Recent research has uncovered an astonishing finding about a small fern called Tmesipteris oblanceolata (pronounced: teh-meh-SIP-teh-ris ob-lan-see-oh-LAH-tuh), found in New Caledonia. This plant has the largest genome of any living thing. A genome is like a set of instructions inside the plant’s cells. Surprisingly, it is even larger than that of the previous record-holder, a plant from Japan called Paris japonica. In fact, if one stretched out the fern’s DNA, it would reach almost 350 feet, taller than famous landmarks like the Statue of Liberty. Despite being only about 10-15 centimeters tall, this fern has a genome that has left scientists puzzled. They believe it might be because the plant cannot get rid of parts of its DNA that it does not need.
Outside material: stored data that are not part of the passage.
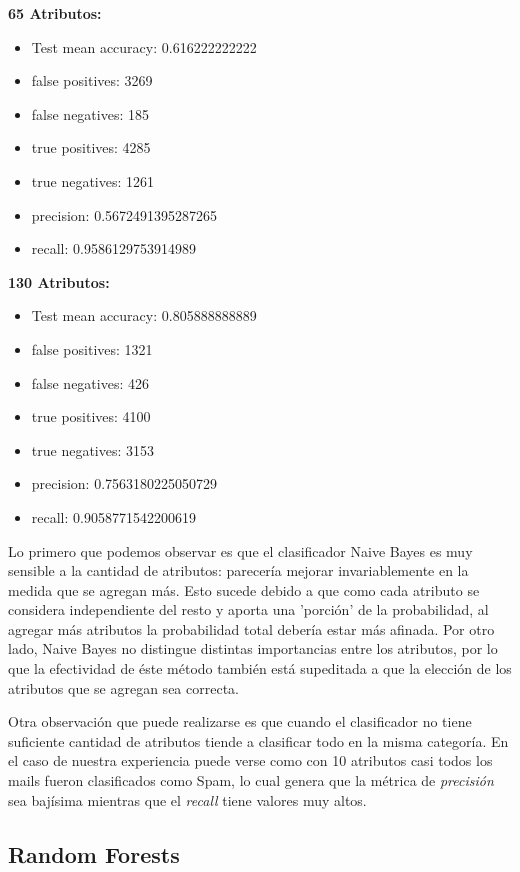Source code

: \documentclass[10pt,a4paper]{article}
\begin{document}
\textbf{65 Atributos:}
\begin{itemize}
	\item Test mean accuracy: 0.616222222222
	\item false positives: 3269
	\item false negatives: 185
	\item true positives:  4285
	\item true negatives:  1261
	\item precision: 0.5672491395287265
	\item recall: 0.9586129753914989
\end{itemize}
\textbf{130 Atributos:}
\begin{itemize}
	\item Test mean accuracy: 0.805888888889
	\item false positives: 1321
	\item false negatives: 426
	\item true positives:  4100
	\item true negatives:  3153
	\item precision: 0.7563180225050729
	\item recall: 0.9058771542200619
\end{itemize}

Lo primero que podemos observar es que el clasificador Naive Bayes es muy sensible a la cantidad de atributos: parecería mejorar invariablemente en la medida que se agregan más. Esto sucede debido a que como cada atributo se considera independiente del resto y aporta una 'porción' de la probabilidad, al agregar más atributos la probabilidad total debería estar más afinada. Por otro lado, Naive Bayes no distingue distintas importancias entre los atributos, por lo que la efectividad de éste método también está supeditada a que la elección de los atributos que se agregan sea correcta.

Otra observación que puede realizarse es que cuando el clasificador no tiene suficiente cantidad de atributos tiende a clasificar todo en la misma categoría. En el caso de nuestra experiencia puede verse como con 10 atributos casi todos los mails fueron clasificados como Spam, lo cual genera que la métrica de \textit{precisión} sea bajísima mientras que el \textit{recall} tiene valores muy altos.


\subsection{Random Forests}
\end{document}
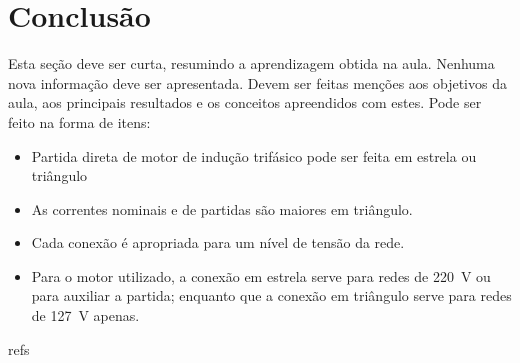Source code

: \documentclass[twocolumn]{article}
\begin{document}
\section{Conclusão}
Esta seção deve ser curta, resumindo a aprendizagem obtida na aula. Nenhuma nova informação deve ser apresentada. Devem ser feitas menções aos objetivos da aula, aos principais resultados e os conceitos apreendidos com estes. Pode ser feito na forma de itens:

\begin{itemize}
	\item Partida direta de motor de indução trifásico pode ser feita em estrela ou triângulo
	\item As correntes nominais e de partidas são maiores em triângulo.
	\item Cada conexão é apropriada para um nível de tensão da rede.
	\item Para o motor utilizado, a conexão em estrela serve para redes de 220~V ou para auxiliar a partida; enquanto que a conexão em triângulo serve para redes de 127~V apenas.
\end{itemize}




\begin{thebibliography}{refs}
\bibitem{}

\end{thebibliography}
\end{document}
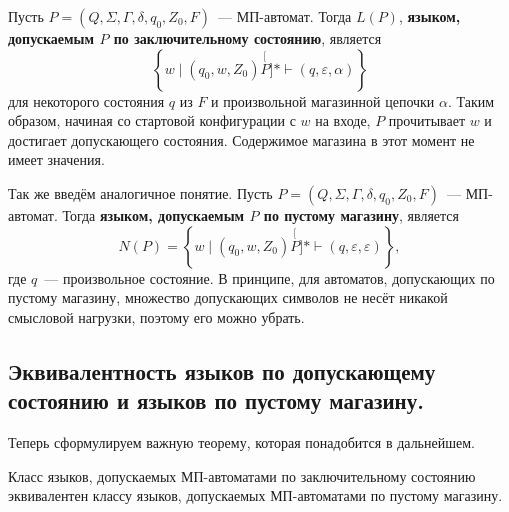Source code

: \documentclass[a4paper,12pt]{article}
\begin{document}
Пусть $P = (Q, \Sigma, \Gamma, \delta, q_0, Z_0, F)$~--- МП-автомат. Тогда $L(P)$, \textbf{языком, допускаемым $P$ по заключительному состоянию}, является
\[\left\{w \mid (q_0, w, Z_0) \stackrel[P]{*}{\vdash} (q, \varepsilon, \alpha)\right\}\]
для некоторого состояния $q$ из $F$ и произвольной магазинной цепочки $\alpha$. Таким образом, начиная со стартовой конфигурации с $w$ на входе, $P$ прочитывает $w$ и достигает допускающего состояния. Содержимое магазина в этот момент не имеет значения.

Так же введём аналогичное понятие.
Пусть $P = (Q, \Sigma, \Gamma, \delta, q_0, Z_0, F)$~--- МП-автомат. Тогда \textbf{языком, допускаемым $P$ по пустому магазину}, является 
\[N(P) = \left\{w \mid (q_0, w, Z_0) \stackrel[P]{*}{\vdash} (q, \varepsilon, \varepsilon)\right\},\]
где $q$~--- произвольное состояние. В принципе, для автоматов, допускающих по пустому магазину, множество допускающих символов не несёт никакой смысловой нагрузки, поэтому его можно убрать.

\subsection{Эквивалентность языков по допускающему состоянию и языков по пустому магазину.}
Теперь сформулируем важную теорему, которая понадобится в дальнейшем.
\begin{theorem}
	Класс языков, допускаемых МП-автоматами по заключительному состоянию эквивалентен классу языков, допускаемых МП-автоматами по пустому магазину.
\end{theorem}
\end{document}

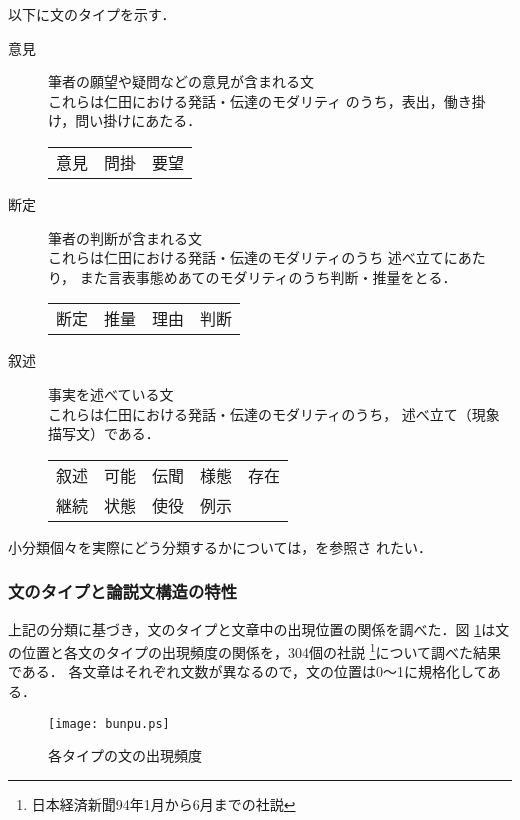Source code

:以下に文のタイプを示す．
\begin{description}
 \item[意見] 筆者の願望や疑問などの意見が含まれる文\\
	これらは仁田\cite{Nitta:91}における発話・伝達のモダリティ
	のうち，表出，働き掛け，問い掛けにあたる．
\begin{center}
\begin{tabular}{lll}
 意見 & 問掛 & 要望 \\
 \end{tabular}
\end{center}
 \item[断定] 筆者の判断が含まれる文\\
	これらは仁田\cite{Nitta:91}における発話・伝達のモダリティのうち
	述べ立てにあたり，
	また言表事態めあてのモダリティのうち判断・推量をとる．
 \begin{center}
  \begin{tabular}{llll}
  断定 & 推量 & 理由 & 判断\\
\end{tabular}
\end{center}

 \item[叙述] 事実を述べている文\\
	これらは仁田\cite{Nitta:91}における発話・伝達のモダリティのうち，
	述べ立て（現象描写文）である．
\begin{center}
 \begin{tabular}{lllll}
  叙述 & 可能 & 伝聞 & 様態 & 存在 \\
  継続 & 状態 & 使役 & 例示 \\
  \end{tabular}
\end{center}
\end{description}

小分類個々を実際にどう分類するかについては，\cite{Fukumoto:91}を参照さ
れたい．

\subsubsection{文のタイプと論説文構造の特性}

上記の分類に基づき，文のタイプと文章中の出現位置の関係を調べた．図
\ref{bunpu}は文の位置と各文のタイプの出現頻度の関係を，304個の社説
\footnote{日本経済新聞94年1月から6月までの社説}について調べた結果である．
各文章はそれぞれ文数が異なるので，文の位置は0〜1に規格化してある．

\begin{figure}[htbp]
\begin{center}
\texttt{[image: bunpu.ps]}
\caption{各タイプの文の出現頻度}\label{bunpu}
\end{center}
\end{figure}

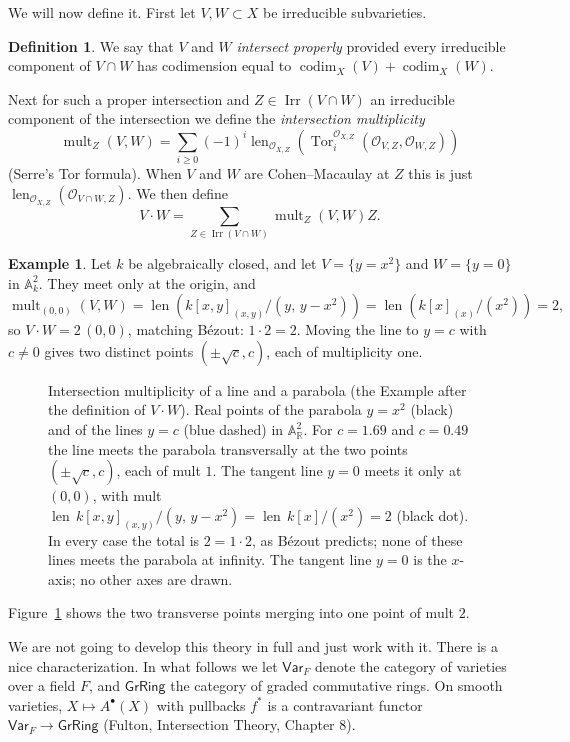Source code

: \documentclass[12pt]{article}
\numberwithin{equation}{section}
\theoremstyle{definition}
\newtheorem{definition}[theorem]{Definition}
\newtheorem{example}[theorem]{Example}
\theoremstyle{remark}
\newcommand{\RR}{\mathbb{R}}
\newcommand{\Tor}{\operatorname{Tor}}
\newcommand{\Ocal}{\mathcal{O}}
\renewcommand{\AA}{\mathbb{A}}
\newcommand{\Var}{\mathsf{Var}}
\newcommand{\GrRing}{\mathsf{GrRing}}
\newcommand{\codim}{\operatorname{codim}}
\newcommand{\mult}{\operatorname{mult}}
\newcommand{\len}{\operatorname{len}}
\newcommand{\Irr}{\operatorname{Irr}}
\begin{document}
We will now define it. First let $V,W\subset X$ be irreducible subvarieties. 
\begin{definition}
We say that $V$ and $W$ \emph{intersect properly} provided every irreducible component of $V\cap W$ has codimension equal to $\codim_X(V)+\codim_X(W)$. 
\end{definition}

Next for such a proper intersection and $Z\in \Irr(V\cap W)$ an irreducible component of the intersection we define the \emph{intersection multiplicity}
 $$ \mult_Z(V,W) = \sum_{i\geq 0} (-1)^i \len_{\Ocal_{X,Z}}\left(\Tor_i^{\Ocal_{X,Z}}(\Ocal_{V,Z},\Ocal_{W,Z})\right) $$
(Serre's Tor formula). When $V$ and $W$ are Cohen--Macaulay at $Z$ this is just $\len_{\Ocal_{X,Z}}(\Ocal_{V\cap W,Z})$.
We then define 
 $$ V \cdot W = \sum_{Z \in \Irr(V\cap W) } \mult_Z(V,W) Z. $$ 

\begin{example}
	Let $k$ be algebraically closed, and let $V=\lbrace y=x^2\rbrace$ and $W=\lbrace y=0\rbrace$ in $\AA^2_k$.
	They meet only at the origin, and
	$$ \mult_{(0,0)}(V,W) = \len\left( k[x,y]_{(x,y)}/(y,\, y-x^2) \right) = \len\left( k[x]_{(x)}/(x^2) \right) = 2, $$
	so $V\cdot W = 2\,(0,0)$, matching B\'ezout: $1\cdot 2=2$.
	Moving the line to $y=c$ with $c\neq 0$ gives two distinct points $(\pm\sqrt{c},c)$, each of multiplicity one.
\begin{figure}[H]
\centering

\caption{Intersection multiplicity of a line and a parabola (the Example after the definition of $V\cdot W$). Real points of the parabola $y=x^2$ (black) and of the lines $y=c$ (blue dashed) in $\AA^2_\RR$. For $c=1.69$ and $c=0.49$ the line meets the parabola transversally at the two points $(\pm\sqrt c,c)$, each of mult $1$. The tangent line $y=0$ meets it only at $(0,0)$, with mult $\len\, k[x,y]_{(x,y)}/(y,\,y-x^2)=\len\, k[x]/(x^2)=2$ (black dot). In every case the total is $2=1\cdot 2$, as B\'ezout predicts; none of these lines meets the parabola at infinity. The tangent line $y=0$ is the $x$-axis; no other axes are drawn.}\label{fig:line-parabola}
\end{figure}
Figure~\ref{fig:line-parabola} shows the two transverse points merging into one point of mult $2$.
\end{example}
 
We are not going to develop this theory in full and just work with it.
There is a nice characterization.
In what follows we let $\Var_F$ denote the category of varieties over a field $F$, and $\GrRing$ the category of graded commutative rings. On smooth varieties, $X\mapsto A^{\bullet}(X)$ with pullbacks $f^*$ is a contravariant functor $\Var_F \to \GrRing$ (Fulton, Intersection Theory, Chapter 8).
\end{document}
The study about this fascinating fern was published in a science journal called iScience. It discusses what having such a big genome means for the plant. Having a large genome requires a lot of resources, such as energy and nutrients, for the plant’s cells to copy and fix its DNA. This can affect how the plant grows, reproduces, and deals with stress. Also, because the cells have to be larger to hold all this genetic material, the plant’s growth might be slower. This raises questions about why some plants and animals have large genomes while others do not. Researchers are studying different organisms to find out more about how genome size affects life on Earth.